- GOAL OF THE EXERCISE: In the entries that follow, say how many lines contain the string "AstroPi". Give no other words.

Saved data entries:
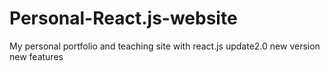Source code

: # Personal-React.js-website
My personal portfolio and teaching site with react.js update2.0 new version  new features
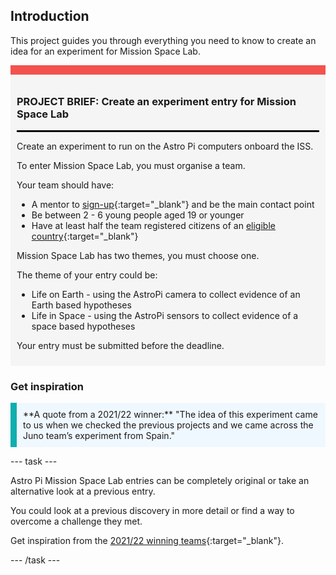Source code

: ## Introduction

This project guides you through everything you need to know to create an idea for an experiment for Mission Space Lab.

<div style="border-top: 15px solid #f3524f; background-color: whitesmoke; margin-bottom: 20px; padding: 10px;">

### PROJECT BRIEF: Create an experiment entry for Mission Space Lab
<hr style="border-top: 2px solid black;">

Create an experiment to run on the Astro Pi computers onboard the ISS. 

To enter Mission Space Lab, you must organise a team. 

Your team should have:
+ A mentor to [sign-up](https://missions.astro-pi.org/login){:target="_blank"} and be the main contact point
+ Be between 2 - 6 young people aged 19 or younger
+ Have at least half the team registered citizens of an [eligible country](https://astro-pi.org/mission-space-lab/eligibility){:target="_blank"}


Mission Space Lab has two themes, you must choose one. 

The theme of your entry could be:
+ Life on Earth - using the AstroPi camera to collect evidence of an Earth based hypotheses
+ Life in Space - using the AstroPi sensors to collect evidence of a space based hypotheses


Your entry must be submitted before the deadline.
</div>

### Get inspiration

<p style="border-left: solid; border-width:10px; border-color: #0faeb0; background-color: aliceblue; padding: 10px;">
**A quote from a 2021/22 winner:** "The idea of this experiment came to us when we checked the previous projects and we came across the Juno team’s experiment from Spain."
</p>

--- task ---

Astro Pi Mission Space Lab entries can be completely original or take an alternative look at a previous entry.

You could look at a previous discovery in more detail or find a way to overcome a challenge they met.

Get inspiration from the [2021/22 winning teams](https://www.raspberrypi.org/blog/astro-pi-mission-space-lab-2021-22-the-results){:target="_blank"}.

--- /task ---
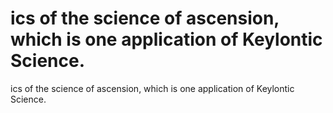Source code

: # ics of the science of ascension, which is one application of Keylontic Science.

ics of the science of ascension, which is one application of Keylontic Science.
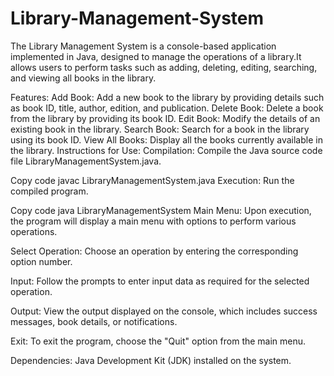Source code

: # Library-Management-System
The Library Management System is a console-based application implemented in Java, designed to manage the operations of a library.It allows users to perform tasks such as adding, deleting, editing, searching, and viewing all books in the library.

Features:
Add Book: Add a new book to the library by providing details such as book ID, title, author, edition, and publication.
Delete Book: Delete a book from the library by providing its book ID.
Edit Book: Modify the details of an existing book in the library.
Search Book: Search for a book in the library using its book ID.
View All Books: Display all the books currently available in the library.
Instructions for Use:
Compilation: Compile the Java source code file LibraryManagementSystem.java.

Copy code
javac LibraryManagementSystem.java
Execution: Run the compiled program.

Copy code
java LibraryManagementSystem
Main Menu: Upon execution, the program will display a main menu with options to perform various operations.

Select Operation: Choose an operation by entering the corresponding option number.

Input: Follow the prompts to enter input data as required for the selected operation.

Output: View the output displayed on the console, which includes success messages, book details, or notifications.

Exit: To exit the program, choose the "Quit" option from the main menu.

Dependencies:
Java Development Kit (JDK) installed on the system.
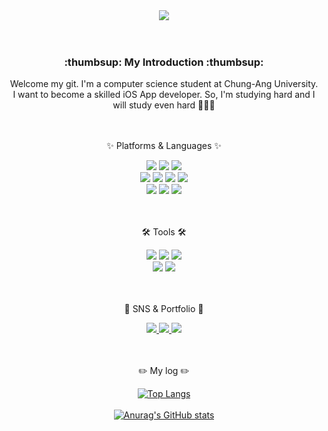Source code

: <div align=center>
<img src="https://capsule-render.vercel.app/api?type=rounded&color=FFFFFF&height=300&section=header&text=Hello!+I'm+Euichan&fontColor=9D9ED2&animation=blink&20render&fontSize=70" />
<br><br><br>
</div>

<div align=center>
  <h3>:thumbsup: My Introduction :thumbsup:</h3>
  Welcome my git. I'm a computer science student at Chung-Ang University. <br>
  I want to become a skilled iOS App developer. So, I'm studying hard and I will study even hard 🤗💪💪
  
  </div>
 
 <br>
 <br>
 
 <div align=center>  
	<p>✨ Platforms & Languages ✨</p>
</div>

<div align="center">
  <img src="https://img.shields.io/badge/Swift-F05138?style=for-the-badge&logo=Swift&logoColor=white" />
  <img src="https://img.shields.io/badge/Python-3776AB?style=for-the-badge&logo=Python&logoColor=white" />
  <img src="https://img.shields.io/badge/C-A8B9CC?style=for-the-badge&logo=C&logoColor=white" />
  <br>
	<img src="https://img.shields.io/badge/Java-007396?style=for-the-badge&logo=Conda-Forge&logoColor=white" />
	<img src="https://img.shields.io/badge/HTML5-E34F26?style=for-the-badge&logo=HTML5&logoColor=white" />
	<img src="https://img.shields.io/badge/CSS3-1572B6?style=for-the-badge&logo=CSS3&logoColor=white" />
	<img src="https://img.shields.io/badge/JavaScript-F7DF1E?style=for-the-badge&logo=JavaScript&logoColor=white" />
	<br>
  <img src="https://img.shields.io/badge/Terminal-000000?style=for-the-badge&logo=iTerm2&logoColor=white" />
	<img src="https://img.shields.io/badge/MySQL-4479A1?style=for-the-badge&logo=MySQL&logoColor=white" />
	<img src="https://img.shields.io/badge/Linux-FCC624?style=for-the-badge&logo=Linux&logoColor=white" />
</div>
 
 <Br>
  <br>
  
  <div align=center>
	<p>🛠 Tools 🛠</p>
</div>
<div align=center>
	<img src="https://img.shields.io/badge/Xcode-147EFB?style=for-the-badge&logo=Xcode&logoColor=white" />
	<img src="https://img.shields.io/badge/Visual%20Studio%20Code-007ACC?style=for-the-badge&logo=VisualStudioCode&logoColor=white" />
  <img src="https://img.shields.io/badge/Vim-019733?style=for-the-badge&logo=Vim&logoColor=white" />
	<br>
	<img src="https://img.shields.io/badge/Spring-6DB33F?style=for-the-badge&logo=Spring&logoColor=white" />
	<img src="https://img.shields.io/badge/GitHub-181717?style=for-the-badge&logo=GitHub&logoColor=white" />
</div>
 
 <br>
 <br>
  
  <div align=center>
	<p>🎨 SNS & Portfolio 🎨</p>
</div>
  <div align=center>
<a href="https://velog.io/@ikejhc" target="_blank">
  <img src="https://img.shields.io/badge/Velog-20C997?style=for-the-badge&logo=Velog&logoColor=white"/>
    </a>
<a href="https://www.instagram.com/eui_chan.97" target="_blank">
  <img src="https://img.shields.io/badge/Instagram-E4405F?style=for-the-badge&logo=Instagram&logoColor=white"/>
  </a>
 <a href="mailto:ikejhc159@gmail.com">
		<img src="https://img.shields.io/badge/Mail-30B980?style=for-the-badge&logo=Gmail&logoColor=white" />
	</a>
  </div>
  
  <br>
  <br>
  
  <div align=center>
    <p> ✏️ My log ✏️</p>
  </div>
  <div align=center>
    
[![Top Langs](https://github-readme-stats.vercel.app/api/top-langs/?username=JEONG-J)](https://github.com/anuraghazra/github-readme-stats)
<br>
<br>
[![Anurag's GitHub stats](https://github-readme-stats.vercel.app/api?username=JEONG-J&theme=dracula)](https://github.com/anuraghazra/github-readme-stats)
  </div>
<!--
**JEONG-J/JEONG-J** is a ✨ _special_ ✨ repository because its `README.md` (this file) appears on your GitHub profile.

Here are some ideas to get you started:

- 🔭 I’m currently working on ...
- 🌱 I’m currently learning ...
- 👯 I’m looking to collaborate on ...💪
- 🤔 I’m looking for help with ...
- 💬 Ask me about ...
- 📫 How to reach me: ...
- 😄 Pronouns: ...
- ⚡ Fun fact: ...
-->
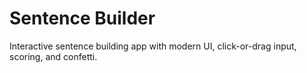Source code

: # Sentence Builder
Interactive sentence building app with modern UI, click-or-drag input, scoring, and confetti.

- EXERCISE RESPONSE: 2